Untapping The Tremendous Potential Of EDC For Clinical Research

May 24, 2018

Electronic data capture, or EDC as it is often referred to, is a generic term but in the field of clinical research, it has become synonymous with a category of information systems that are specifically designed to capture and manage data associated with clinical trials and other research projects. The past decade has seen a significant rise in the use of EDC systems across the board for studies of varying phases, types, and complexity. According to a survey conducted by Tufts in 2017 covering nearly 260 sponsor and CRO companies, it was reported that EDC was utilized universally by all the respondents in some capacity. However, over a quarter of sponsors and over a half of CROs also report that they still make use of paper CRFs. In addition, there is surprising variation in the amount and type of data being captured in the EDC system. For example, while nearly 10% of the organizations collected data on genomics for their studies and over 25% collected data on biomarkers, less than 1% of this information was captured in their primary EDC system. Such variations add to the fragmented approach in data collection for research purposes, creating challenges in data analysis, and significantly limiting the availability of meaningful information for collaborative opportunities downstream.

The advantage of adopting an EDC system for data capture in clinical research are well known. The benefits are numerous and provide a huge return on investment. These include increased accuracy and completeness of data capture, fewer errors and discrepancies, improved compliance, and quicker access to data for review and analysis, among others. Increasingly EDC systems are also incorporating decision support intelligence e.g. assisting with eligibility determination or providing alerts related to DLTs and dose escalations, etc. Why then, with such significant gains to be achieved – why are EDC systems still limited in their depth and breadth of use?

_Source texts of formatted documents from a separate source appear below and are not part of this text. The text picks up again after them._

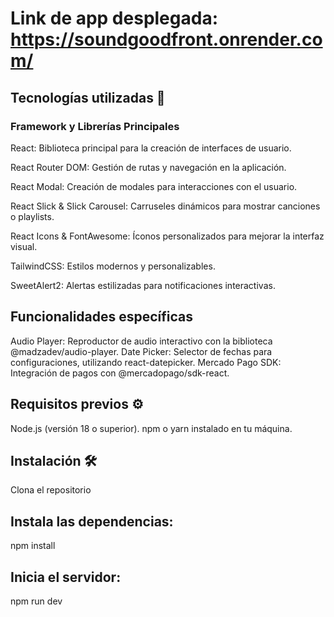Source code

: # Link de app desplegada: https://soundgoodfront.onrender.com/

## Tecnologías utilizadas 🚀

### Framework y Librerías Principales

React: Biblioteca principal para la creación de interfaces de usuario.

React Router DOM: Gestión de rutas y navegación en la aplicación.

React Modal: Creación de modales para interacciones con el usuario.

React Slick & Slick Carousel: Carruseles dinámicos para mostrar canciones o playlists.

React Icons & FontAwesome: Íconos personalizados para mejorar la interfaz visual.

TailwindCSS: Estilos modernos y personalizables.

SweetAlert2: Alertas estilizadas para notificaciones interactivas.

## Funcionalidades específicas

 Audio Player: Reproductor de audio interactivo con la biblioteca @madzadev/audio-player.
 Date Picker: Selector de fechas para configuraciones, utilizando react-datepicker.
 Mercado Pago SDK: Integración de pagos con @mercadopago/sdk-react.

## Requisitos previos ⚙️

Node.js (versión 18 o superior).
npm o yarn instalado en tu máquina.

## Instalación 🛠️
Clona el repositorio

## Instala las dependencias:
npm install  

## Inicia el servidor:
npm run dev  
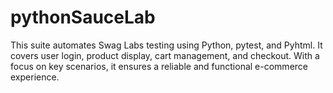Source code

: # pythonSauceLab
 This suite automates Swag Labs testing using Python, pytest, and Pyhtml. It covers user login, product display, cart management, and checkout. With a focus on key scenarios, it ensures a reliable and functional e-commerce experience.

The answer lies in the experience that organizations have gone through with their prior or current EDC systems, the limitations they may have encountered along the way, and other challenges related to entire process of database setup and management. Some common concerns are:

1) Cost: While EDC vendors should be able to provide a secure and high-quality solution at an affordable cost, many organizations question whether there is an overall reduction in costs if an EDC system is utilized. This is usually related to the high cost of setup and management of the database that is a byproduct of the way certain EDC systems are architected and delivered.

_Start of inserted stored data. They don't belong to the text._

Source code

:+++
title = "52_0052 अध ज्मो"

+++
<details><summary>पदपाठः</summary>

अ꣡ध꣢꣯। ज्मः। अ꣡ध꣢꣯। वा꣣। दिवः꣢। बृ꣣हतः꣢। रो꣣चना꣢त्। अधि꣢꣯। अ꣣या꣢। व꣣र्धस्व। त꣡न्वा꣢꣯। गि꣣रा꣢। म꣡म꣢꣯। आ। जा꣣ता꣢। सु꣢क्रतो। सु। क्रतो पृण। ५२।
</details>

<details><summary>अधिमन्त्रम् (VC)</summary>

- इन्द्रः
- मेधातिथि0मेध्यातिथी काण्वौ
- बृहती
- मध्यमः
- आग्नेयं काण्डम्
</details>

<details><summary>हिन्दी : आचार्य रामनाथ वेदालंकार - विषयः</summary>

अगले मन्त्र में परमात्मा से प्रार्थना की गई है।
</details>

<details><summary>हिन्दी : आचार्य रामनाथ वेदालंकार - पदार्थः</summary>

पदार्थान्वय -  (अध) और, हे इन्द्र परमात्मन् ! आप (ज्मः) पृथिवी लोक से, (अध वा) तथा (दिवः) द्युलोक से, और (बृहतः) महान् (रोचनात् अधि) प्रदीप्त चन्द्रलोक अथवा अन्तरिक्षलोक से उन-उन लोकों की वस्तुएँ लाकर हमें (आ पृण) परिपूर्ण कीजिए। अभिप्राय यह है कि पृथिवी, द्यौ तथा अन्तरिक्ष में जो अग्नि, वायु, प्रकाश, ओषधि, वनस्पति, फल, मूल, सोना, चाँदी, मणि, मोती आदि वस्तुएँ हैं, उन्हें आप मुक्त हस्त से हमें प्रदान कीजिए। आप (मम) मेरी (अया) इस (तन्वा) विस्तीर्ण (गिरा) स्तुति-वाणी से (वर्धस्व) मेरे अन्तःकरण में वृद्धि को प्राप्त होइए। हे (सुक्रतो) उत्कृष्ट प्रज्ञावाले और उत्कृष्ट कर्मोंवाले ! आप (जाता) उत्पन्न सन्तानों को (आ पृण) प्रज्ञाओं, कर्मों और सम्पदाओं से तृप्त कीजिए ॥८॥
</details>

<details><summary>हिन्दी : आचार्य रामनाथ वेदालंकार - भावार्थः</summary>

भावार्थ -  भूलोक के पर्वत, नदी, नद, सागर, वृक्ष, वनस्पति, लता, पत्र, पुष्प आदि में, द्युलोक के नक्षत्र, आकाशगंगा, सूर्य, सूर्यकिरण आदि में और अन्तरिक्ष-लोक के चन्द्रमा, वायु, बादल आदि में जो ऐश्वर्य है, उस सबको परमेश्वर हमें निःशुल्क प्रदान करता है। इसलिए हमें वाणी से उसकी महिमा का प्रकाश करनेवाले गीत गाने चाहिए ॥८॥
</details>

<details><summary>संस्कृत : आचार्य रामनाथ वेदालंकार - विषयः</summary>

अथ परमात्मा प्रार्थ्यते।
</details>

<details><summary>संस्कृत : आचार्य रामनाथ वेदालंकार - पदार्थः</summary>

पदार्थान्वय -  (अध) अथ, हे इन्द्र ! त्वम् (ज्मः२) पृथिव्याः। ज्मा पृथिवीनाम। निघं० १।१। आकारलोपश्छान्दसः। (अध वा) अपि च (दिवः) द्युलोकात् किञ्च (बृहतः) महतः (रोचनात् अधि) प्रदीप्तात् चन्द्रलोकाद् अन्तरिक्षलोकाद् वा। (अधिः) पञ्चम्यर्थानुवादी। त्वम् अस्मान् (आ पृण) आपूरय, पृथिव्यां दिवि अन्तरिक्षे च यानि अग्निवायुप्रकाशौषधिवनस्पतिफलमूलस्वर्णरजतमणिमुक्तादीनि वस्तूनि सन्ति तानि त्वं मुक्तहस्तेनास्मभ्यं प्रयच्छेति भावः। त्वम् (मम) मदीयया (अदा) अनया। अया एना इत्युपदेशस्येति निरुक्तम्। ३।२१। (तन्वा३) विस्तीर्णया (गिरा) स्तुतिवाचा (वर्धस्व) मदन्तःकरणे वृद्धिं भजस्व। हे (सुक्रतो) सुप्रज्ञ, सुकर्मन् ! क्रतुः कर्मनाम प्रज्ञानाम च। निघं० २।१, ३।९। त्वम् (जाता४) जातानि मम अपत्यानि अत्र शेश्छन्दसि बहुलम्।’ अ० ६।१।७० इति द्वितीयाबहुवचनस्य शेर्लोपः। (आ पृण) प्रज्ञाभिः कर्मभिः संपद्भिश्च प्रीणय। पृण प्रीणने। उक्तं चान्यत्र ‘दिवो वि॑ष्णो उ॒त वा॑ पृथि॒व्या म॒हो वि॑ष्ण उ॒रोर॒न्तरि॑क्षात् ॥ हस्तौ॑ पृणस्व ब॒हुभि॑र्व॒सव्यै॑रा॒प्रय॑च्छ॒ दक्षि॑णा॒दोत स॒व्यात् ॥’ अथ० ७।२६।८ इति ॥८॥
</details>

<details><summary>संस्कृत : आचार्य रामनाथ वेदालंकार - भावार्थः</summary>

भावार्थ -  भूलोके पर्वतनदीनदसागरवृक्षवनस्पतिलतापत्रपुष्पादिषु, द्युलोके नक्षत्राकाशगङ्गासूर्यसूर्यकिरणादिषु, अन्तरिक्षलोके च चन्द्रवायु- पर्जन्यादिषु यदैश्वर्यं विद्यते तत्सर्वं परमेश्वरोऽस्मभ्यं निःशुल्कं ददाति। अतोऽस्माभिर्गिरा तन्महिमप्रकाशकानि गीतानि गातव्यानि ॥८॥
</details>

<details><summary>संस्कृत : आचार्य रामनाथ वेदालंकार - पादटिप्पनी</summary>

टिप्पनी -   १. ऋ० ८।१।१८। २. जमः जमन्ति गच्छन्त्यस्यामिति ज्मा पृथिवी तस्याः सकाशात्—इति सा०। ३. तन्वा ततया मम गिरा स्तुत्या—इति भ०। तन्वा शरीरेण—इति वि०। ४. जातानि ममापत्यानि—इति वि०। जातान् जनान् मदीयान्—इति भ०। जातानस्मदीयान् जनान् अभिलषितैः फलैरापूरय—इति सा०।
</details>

2) Trial Duration: Another point that is debated by organizations considering the use of EDC systems is its impact on the overall duration of the trial. While the duration from the time that all data is entered to database lock is reduced due to less time needed for data cleaning, it has also been observed that the time to set up the database often adds to the overall duration.  Another factor adding to the timeline are the delays incurred in adapting the EDC system to incorporate protocol changes, the top reason cited by 45% of survey respondents as a cause for delays in the process.

 

3) Skilled Staff: Besides cost, a challenge that is especially relevant for smaller and mid-sized organizations is the need for skilled staff to manage the EDC system as well as the need to have staff trained to perform data entry and to be proficient in the use of EDC systems in a compliant manner. 

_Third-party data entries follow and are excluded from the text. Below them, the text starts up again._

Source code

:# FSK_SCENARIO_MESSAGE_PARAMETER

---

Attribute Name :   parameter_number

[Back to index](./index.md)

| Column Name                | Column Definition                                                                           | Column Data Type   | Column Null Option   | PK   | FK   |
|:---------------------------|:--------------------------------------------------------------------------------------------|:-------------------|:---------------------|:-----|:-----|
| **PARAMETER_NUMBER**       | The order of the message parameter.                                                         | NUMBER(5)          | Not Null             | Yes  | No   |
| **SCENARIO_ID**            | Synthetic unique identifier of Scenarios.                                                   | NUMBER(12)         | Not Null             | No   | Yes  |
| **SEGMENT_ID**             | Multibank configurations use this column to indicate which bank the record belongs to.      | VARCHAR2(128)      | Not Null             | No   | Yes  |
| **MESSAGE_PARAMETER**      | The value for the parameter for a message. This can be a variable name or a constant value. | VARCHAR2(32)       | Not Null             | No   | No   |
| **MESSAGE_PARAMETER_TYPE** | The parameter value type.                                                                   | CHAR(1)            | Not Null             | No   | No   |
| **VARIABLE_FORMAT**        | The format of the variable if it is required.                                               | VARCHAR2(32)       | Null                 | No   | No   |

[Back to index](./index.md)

4) Type of Research: Adoption of EDC systems often varies by the type of clinical research study and whether the team’s perception of benefits outweighs the challenges they will face. One example is in early phase clinical trials where adoption of EDC systems is highly varied and there is still a wide preference for a paper-based approach. Besides factors noted earlier, other factors contributing to the reluctance in adoption in certain study types are trials of shorter duration, those having fewer number of patients, and those with one or few participating sites.

5) Integration: High on any data entry team’s wish list is the capability to be able to easily pull data into the EDC system from other institutional systems such as the EHR, LIMS etc. The ability to integrate systems not only ensures accuracy of data but significantly cuts down on time in performing data entry and the time for data to be available for subsequent analysis and critical decisions. However more that 75% of EDC system adopters have faced issues loading data into their system either because the system is unable to do so or due to other technical limitations or compatibility issues.

The above points are completely understandable when examined in their context. They are valid challenges and yet the advantage of capturing clinical research data in an electronic data capture system is undeniable. So what’s the solution? It’s really a question of choosing your EDC system wisely and making sure that in addition to the required functional capabilities of providing a compliant and high quality data capture process, it is designed to allow easy and fast setup as well as be flexible enough to easily incorporate protocol changes as they arise; should require minimal training for data entry; should have multiple options to facilitate data flow through manual processes as well as automated system integrations; and should provide all of this at an affordable cost. There are a variety of EDC systems on the market, but it is important to be able to discern the one that will be the best fit for your research needs and for your organization. Only then can you put the management of the data capture infrastructure to the back of your mind and focus on the actual data captured and its usage in your research activities. Only then can you truly untap the potential of what an EDC system can do for you.